(Excerpts from a dataset)
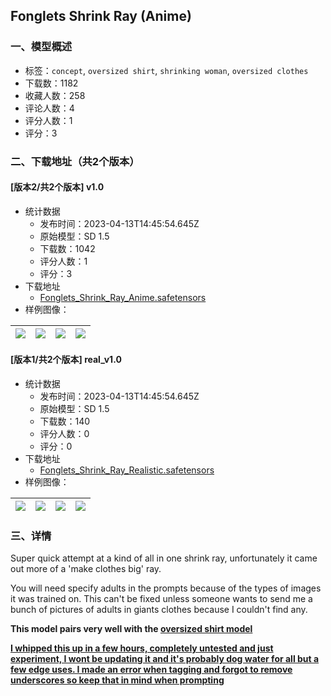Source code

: ## Fonglets Shrink Ray (Anime)
### 一、模型概述

- 标签：`concept`, `oversized shirt`, `shrinking woman`, `oversized clothes`
- 下载数：1182
- 收藏人数：258
- 评论人数：4
- 评分人数：1
- 评分：3

### 二、下载地址（共2个版本）

#### [版本2/共2个版本] v1.0

- 统计数据
  - 发布时间：2023-04-13T14:45:54.645Z
  - 原始模型：SD 1.5
  - 下载数：1042
  - 评分人数：1
  - 评分：3
- 下载地址
  - [Fonglets_Shrink_Ray_Anime.safetensors](https://civitai.com/api/download/models/44767)
- 样例图像：

| <img src="https://image.civitai.com/xG1nkqKTMzGDvpLrqFT7WA/4127d8a1-e99e-4e19-4b14-9521d6d5c900/width=450/486652.jpeg" /> | <img src="https://image.civitai.com/xG1nkqKTMzGDvpLrqFT7WA/2cd92f53-4cb3-45f8-6f6d-ceef5b2d0a00/width=450/486653.jpeg" /> | <img src="https://image.civitai.com/xG1nkqKTMzGDvpLrqFT7WA/0fce346a-4358-4d8f-34ed-a39a1eb28f00/width=450/486654.jpeg" /> | <img src="https://image.civitai.com/xG1nkqKTMzGDvpLrqFT7WA/591deccb-2e10-448c-d950-c634c5c03d00/width=450/486661.jpeg" /> |
| ---- | ---- | ---- | ---- |

#### [版本1/共2个版本] real_v1.0

- 统计数据
  - 发布时间：2023-04-13T14:45:54.645Z
  - 原始模型：SD 1.5
  - 下载数：140
  - 评分人数：0
  - 评分：0
- 下载地址
  - [Fonglets_Shrink_Ray_Realistic.safetensors](https://civitai.com/api/download/models/44773)
- 样例图像：

| <img src="https://image.civitai.com/xG1nkqKTMzGDvpLrqFT7WA/d58433f3-6ab5-4ecf-ef58-e1ae02438300/width=450/486745.jpeg" /> | <img src="https://image.civitai.com/xG1nkqKTMzGDvpLrqFT7WA/863bda5c-08c7-40c4-963b-67ca93ebe000/width=450/486747.jpeg" /> | <img src="https://image.civitai.com/xG1nkqKTMzGDvpLrqFT7WA/4bd73c41-952a-4ee1-2ddf-d71ca4652100/width=450/486746.jpeg" /> | <img src="https://image.civitai.com/xG1nkqKTMzGDvpLrqFT7WA/a2036225-6581-4e95-b4c3-9121fc3f1700/width=450/486748.jpeg" /> |
| ---- | ---- | ---- | ---- |


### 三、详情
<p>Super quick attempt at a kind of all in one shrink ray, unfortunately it came out more of a 'make clothes big' ray.</p><p>You will need specify adults in the prompts because of the types of images it was trained on. This can't be fixed unless someone wants to send me a bunch of pictures of adults in giants clothes because I couldn't find any.</p><p><strong>This model pairs very well with the </strong><a target="_blank" rel="ugc" href="https://civitai.com/models/10534/oversized-shirt"><strong>oversized shirt model</strong></a></p><p><strong><u>I whipped this up in a few hours, completely untested and just experiment, I wont be updating it and it's probably dog water for all but a few edge uses. I made an error when tagging and forgot to remove underscores so keep that in mind when prompting</u></strong></p>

WORK ITEM
Please output all of the entries exactly as they appear, with no pictures.

SOLUTION
Source code

: ## Fonglets Shrink Ray (Anime)
### 一、模型概述

- 标签：`concept`, `oversized shirt`, `shrinking woman`, `oversized clothes`
- 下载数：1182
- 收藏人数：258
- 评论人数：4
- 评分人数：1
- 评分：3

### 二、下载地址（共2个版本）

#### [版本2/共2个版本] v1.0

- 统计数据
  - 发布时间：2023-04-13T14:45:54.645Z
  - 原始模型：SD 1.5
  - 下载数：1042
  - 评分人数：1
  - 评分：3
- 下载地址
  - [Fonglets_Shrink_Ray_Anime.safetensors](https://civitai.com/api/download/models/44767)
- 样例图像：

| <img src="https://image.civitai.com/xG1nkqKTMzGDvpLrqFT7WA/4127d8a1-e99e-4e19-4b14-9521d6d5c900/width=450/486652.jpeg" /> | <img src="https://image.civitai.com/xG1nkqKTMzGDvpLrqFT7WA/2cd92f53-4cb3-45f8-6f6d-ceef5b2d0a00/width=450/486653.jpeg" /> | <img src="https://image.civitai.com/xG1nkqKTMzGDvpLrqFT7WA/0fce346a-4358-4d8f-34ed-a39a1eb28f00/width=450/486654.jpeg" /> | <img src="https://image.civitai.com/xG1nkqKTMzGDvpLrqFT7WA/591deccb-2e10-448c-d950-c634c5c03d00/width=450/486661.jpeg" /> |
| ---- | ---- | ---- | ---- |

#### [版本1/共2个版本] real_v1.0

- 统计数据
  - 发布时间：2023-04-13T14:45:54.645Z
  - 原始模型：SD 1.5
  - 下载数：140
  - 评分人数：0
  - 评分：0
- 下载地址
  - [Fonglets_Shrink_Ray_Realistic.safetensors](https://civitai.com/api/download/models/44773)
- 样例图像：

| <img src="https://image.civitai.com/xG1nkqKTMzGDvpLrqFT7WA/d58433f3-6ab5-4ecf-ef58-e1ae02438300/width=450/486745.jpeg" /> | <img src="https://image.civitai.com/xG1nkqKTMzGDvpLrqFT7WA/863bda5c-08c7-40c4-963b-67ca93ebe000/width=450/486747.jpeg" /> | <img src="https://image.civitai.com/xG1nkqKTMzGDvpLrqFT7WA/4bd73c41-952a-4ee1-2ddf-d71ca4652100/width=450/486746.jpeg" /> | <img src="https://image.civitai.com/xG1nkqKTMzGDvpLrqFT7WA/a2036225-6581-4e95-b4c3-9121fc3f1700/width=450/486748.jpeg" /> |
| ---- | ---- | ---- | ---- |


### 三、详情
<p>Super quick attempt at a kind of all in one shrink ray, unfortunately it came out more of a 'make clothes big' ray.</p><p>You will need specify adults in the prompts because of the types of images it was trained on. This can't be fixed unless someone wants to send me a bunch of pictures of adults in giants clothes because I couldn't find any.</p><p><strong>This model pairs very well with the </strong><a target="_blank" rel="ugc" href="https://civitai.com/models/10534/oversized-shirt"><strong>oversized shirt model</strong></a></p><p><strong><u>I whipped this up in a few hours, completely untested and just experiment, I wont be updating it and it's probably dog water for all but a few edge uses. I made an error when tagging and forgot to remove underscores so keep that in mind when prompting</u></strong></p>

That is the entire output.